Rotavirus, pneumococcal conjugate and HPV vaccines have the potential to make substantial gains in health, specifically in reducing child mortality and improving women's health. Decisions regarding new vaccine introduction should be grounded in a broad evidence base that reflects national conditions. In this paper, we describe the Pan American Health Organization ProVac Initiative's experience in strengthening national decision making regarding new vaccine introduction through five sets of activities: (1) strengthening infrastructure for decision making; (2) developing tools for economic analyses and providing training to national multidisciplinary teams; (3) collecting data, conducting analysis, and gathering a framework of evidence; (4) advocating for evidence-based decisions; and (5) effectively planning for new vaccine introduction when evidence supports it. Key lessons learned regarding the role of multidisciplinary country teams, provision of direct technical support, development of tools, and provision of distance and in-person training are highlighted.

Cost-effectiveness of rotavirus vaccination in peru.

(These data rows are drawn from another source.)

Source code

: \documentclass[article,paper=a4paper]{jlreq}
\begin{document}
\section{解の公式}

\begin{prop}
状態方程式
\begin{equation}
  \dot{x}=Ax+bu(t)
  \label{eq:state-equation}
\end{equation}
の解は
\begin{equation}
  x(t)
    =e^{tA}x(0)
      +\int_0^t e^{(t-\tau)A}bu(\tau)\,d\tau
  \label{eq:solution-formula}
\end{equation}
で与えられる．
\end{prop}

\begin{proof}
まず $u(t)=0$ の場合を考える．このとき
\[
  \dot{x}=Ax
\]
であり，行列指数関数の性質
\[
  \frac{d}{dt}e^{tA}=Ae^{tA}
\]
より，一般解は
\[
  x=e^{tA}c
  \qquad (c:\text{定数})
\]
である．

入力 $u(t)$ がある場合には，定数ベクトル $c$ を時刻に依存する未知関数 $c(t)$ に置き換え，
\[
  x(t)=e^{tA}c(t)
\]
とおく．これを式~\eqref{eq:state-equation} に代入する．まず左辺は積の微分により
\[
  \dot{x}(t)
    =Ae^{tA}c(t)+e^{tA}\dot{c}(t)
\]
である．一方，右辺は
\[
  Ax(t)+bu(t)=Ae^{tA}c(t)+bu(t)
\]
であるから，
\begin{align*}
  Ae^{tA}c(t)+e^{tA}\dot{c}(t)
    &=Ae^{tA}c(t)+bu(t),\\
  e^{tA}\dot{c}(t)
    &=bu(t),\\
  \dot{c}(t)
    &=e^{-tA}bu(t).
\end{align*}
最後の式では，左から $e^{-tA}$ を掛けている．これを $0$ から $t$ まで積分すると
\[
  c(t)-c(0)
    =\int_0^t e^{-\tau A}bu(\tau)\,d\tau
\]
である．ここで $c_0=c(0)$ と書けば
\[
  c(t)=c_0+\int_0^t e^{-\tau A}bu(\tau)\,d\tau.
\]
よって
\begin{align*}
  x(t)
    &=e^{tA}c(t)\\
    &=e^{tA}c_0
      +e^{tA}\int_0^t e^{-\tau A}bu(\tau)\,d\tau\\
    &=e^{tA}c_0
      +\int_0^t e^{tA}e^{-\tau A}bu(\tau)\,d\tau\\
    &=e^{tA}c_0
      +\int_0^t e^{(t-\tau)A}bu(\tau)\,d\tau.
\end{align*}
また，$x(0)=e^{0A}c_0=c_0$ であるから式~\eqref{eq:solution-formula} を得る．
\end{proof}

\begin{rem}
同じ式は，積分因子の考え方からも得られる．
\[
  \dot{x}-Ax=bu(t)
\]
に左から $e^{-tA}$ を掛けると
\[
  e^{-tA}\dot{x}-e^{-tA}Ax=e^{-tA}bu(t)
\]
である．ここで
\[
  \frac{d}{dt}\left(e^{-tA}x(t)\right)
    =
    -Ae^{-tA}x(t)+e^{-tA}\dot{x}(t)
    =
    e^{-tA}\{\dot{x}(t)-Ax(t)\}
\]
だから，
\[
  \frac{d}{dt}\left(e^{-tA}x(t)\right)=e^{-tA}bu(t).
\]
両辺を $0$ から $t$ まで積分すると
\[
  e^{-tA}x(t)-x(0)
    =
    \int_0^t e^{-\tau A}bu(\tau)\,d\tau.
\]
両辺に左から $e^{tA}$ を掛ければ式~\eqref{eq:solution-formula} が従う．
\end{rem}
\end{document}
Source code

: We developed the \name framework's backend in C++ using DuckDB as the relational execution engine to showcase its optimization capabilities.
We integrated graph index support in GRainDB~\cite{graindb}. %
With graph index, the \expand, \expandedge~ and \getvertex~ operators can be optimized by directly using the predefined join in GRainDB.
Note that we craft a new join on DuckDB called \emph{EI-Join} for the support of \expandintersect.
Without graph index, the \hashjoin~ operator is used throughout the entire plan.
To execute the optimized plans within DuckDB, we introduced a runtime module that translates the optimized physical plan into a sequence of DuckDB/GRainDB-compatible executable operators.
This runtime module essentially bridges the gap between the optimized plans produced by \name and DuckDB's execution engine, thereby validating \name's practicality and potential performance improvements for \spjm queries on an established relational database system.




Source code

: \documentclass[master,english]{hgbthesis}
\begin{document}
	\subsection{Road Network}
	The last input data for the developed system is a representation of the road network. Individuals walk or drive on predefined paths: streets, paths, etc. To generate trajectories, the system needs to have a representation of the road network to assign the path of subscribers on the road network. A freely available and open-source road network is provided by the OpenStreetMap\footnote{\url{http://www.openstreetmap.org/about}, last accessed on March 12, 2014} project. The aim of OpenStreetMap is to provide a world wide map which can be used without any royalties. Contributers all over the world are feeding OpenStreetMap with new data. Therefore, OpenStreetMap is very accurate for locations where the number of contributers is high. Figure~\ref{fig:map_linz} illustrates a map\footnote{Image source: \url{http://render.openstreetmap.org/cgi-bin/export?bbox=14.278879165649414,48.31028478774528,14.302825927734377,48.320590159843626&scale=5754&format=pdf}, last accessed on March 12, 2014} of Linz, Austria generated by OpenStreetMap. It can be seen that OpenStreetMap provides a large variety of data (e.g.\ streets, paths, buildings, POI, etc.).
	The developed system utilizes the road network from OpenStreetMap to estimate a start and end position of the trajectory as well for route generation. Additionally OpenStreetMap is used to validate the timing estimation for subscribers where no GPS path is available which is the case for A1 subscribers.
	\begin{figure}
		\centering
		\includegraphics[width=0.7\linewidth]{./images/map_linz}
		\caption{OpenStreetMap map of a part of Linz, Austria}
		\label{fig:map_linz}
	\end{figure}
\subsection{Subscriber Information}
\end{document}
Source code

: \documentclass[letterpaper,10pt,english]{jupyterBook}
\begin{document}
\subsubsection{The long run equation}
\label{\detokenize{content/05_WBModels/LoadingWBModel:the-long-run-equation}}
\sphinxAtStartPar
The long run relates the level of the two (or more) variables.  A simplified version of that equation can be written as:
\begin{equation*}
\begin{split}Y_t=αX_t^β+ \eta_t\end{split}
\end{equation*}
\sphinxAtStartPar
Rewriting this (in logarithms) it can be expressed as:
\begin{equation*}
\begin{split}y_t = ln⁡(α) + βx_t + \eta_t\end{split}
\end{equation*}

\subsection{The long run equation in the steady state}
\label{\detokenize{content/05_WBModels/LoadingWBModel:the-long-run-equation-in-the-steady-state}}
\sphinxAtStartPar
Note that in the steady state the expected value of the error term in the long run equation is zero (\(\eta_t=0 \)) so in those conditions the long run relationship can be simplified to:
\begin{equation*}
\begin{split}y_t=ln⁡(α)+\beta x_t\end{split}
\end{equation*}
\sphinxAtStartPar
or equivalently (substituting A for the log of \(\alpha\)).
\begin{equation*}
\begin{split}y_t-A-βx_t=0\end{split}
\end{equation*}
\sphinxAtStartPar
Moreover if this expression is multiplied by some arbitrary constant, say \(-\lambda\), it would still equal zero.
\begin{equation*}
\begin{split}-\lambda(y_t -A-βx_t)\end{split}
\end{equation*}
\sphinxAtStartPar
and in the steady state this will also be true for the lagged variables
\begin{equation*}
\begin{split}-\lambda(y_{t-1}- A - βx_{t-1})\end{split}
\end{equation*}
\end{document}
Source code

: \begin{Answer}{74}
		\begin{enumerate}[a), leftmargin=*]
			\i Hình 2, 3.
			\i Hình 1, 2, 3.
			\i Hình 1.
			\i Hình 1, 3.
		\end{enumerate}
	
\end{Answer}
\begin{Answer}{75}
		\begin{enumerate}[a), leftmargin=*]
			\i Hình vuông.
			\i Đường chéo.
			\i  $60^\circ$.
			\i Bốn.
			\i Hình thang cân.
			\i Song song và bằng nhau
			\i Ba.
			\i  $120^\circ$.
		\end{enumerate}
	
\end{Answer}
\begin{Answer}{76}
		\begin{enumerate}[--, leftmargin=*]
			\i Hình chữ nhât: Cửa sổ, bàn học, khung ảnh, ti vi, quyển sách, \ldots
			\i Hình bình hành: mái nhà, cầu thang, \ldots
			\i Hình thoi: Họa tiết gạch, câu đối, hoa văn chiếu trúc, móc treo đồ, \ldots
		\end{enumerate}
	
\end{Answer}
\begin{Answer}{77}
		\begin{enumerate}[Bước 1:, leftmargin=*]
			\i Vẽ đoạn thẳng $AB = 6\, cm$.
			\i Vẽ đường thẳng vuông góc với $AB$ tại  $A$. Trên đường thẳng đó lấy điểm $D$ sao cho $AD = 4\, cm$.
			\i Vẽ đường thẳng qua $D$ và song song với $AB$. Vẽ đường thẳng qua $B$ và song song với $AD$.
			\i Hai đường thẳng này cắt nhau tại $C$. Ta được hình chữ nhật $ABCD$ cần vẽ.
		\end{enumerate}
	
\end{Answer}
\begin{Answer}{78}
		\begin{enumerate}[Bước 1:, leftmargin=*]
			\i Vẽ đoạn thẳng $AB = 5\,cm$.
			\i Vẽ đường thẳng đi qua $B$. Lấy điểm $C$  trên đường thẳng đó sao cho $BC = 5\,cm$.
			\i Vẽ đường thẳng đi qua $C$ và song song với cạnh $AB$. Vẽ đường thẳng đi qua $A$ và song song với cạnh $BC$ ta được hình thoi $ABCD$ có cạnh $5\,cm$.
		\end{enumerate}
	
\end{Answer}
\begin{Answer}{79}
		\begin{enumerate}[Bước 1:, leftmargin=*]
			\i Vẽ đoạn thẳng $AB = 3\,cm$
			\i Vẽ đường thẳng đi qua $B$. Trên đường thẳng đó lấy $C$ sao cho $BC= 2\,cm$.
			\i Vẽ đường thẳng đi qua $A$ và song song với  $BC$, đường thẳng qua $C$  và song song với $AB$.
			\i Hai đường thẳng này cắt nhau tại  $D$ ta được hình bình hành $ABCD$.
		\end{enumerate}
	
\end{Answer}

BACKGROUND: There are plans to introduce the oral rotavirus vaccine Rotarix (GlaxoSmithKline), 1 of 2 recently developed vaccines against rotavirus, in Peru. METHODS: We modeled the cost-effectiveness of adding a rotavirus vaccine to the Peruvian immunization program under 3 scenarios for the timing of vaccination: (1) strictly according to schedule, at 2 and 4 months of age (on time); (2) distributed around the target ages in the same way as the actual timings in the program (flexible); and (3) flexible but assuming vaccination is not initiated for infants >12 weeks of age (restricted). We assumed an introductory price of US $7.50 per dose, and varied the annual rate of price decrease in sensitivity analyses. RESULTS: The discounted cost per disability-adjusted life-year averted for restricted, flexible, and on-time schedules was $621, $615, and $581, respectively. For each of the 3 scenarios, the percentage reduction in deaths due to rotavirus infection was 53%, 66%, and 69%, respectively. The cost per disability-adjusted life-year averted for alternative "what-if" scenarios ranged from $229 (assuming a 1-dose schedule, administered on time) to $1491 (assuming a 2-dose schedule, with half the baseline vaccine efficacy rates and a restricted timing policy). CONCLUSIONS: On the basis of current World Health Organization guidelines, rotavirus vaccination represents a highly cost-effective intervention in Peru. Withholding the vaccine from children who present for their first dose after 12 weeks of age would reduce the number of deaths averted by approximately 20%. A single dose may be more cost-effective than 2 doses, but more evidence on the protection conferred by a single dose is required.